“Consider it done.”
He hangs up without saying goodbye, and though I know it’s likely the last time I’ll ever hear my father’s voice, I can’t find even a sliver of sadness. I laugh and push my phone back into my pocket. What a relief.
I head back upstairs, check on Claire once more, then finish with the baby clothes. I can’t get over how tiny they are. The size of my forearm, and every time I fold one, I picture our daughter in it.
I keep wanting to pinch myself. I can’t get over how lucky I am. My life was on a very different trajectory. I was destined for destruction, and I didn’t care.
I could have died and never known this kind of happiness.
What if they couldn’t revive me after the overdose? What if Sav had never sent me to rehab the first time?
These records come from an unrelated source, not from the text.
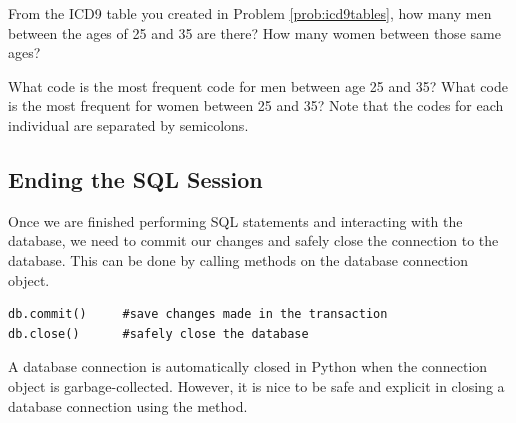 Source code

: \begin{problem}
From the ICD9 table you created in Problem \ref{prob:icd9tables}, how many men between the ages of 25 and 35 are there?  How many women between those same ages?

What code is the most frequent code for men between age 25 and 35? What code is the most frequent for women between 25 and 35?  Note that the codes for each individual are separated by semicolons.
\label{prob:youngfreqcodes}
\end{problem}

\subsection*{Ending the SQL Session}
Once we are finished performing SQL statements and interacting with the database, we need to commit our changes and safely close the connection
to the database.
This can be done by calling methods on the database connection object.
\begin{lstlisting}
db.commit()     #save changes made in the transaction
db.close()      #safely close the database
\end{lstlisting}

A database connection is automatically closed in Python when the connection object is garbage-collected.  However, it is nice to be safe and explicit in closing a database connection using the  method.


\let\undefined\lsql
What if I’d never toned down my drug use so I wouldn’t get caught again?
Fuck.
What if she’d never dated my father, and he’d never sent her to be my babysitter?
Anything, any split-second decision, could have kept me from her. Just the thought overwhelms me with an onslaught of raw, visceral emotions.
Grief for what I could have lost. Anger for how stupid I’d been. Determination to never fuck it up again.
Foryears, I let my wrath and self-loathing fuel my every move. I hurt people. I said and did terrible things. I pushed myself to the brink of death over and over. I’m not proud of the person I was, but it was that chaotic maelstrom of mistakes that lead me to her, so I can’t regret it entirely. All I can do is vow to be better moving forward. To spend every day earning her love, earning this happiness, and to never take any of it for granted.
I smile.
From struggle to strength.
Fucking Tranquil Waters had it right. I’m definitely getting it tattooed on my neck.
When the last tiny onesie is folded in the dresser, I make my way to the bedroom.
I strip out of my clothes and climb into bed next to the woman I love. And just as I gently wrap my arms around her, she stirs awake.
“Go back to sleep,” I whisper into her hair.
Claire hums and turns in my arms, so she’s facing me.
“I had a dream.”
“A good dream or bad dream?”
“A good one.”
“Yeah? What was it about?”
Claire gives me a soft smile. “Names.”
I pull her closer, so her head is tucked under my chin, and I can feel her breath on my neck. I just want to touch her. I want to smell her.
“What have you come up with?”
She presses a kiss to my throat, right on my heart tattoo.
“What about Theodora? After your brother Theo. We could call her Teddy for short.”
The breath is pulled from my lungs, and my next exhale is shaky. I’m once again blinking against the sting of tears. I hadn’t cried in years before breaking into that mausoleum. Now, I can’t seem to stop. The difference now is they’ve been tears of happiness. Not anger. Not dread or despair. Just happiness. I don’t know if I’ll ever get used to it.
“Really? You don’t think it’s too old-fashioned?”
“No. If you like it, then I think it’s perfect.”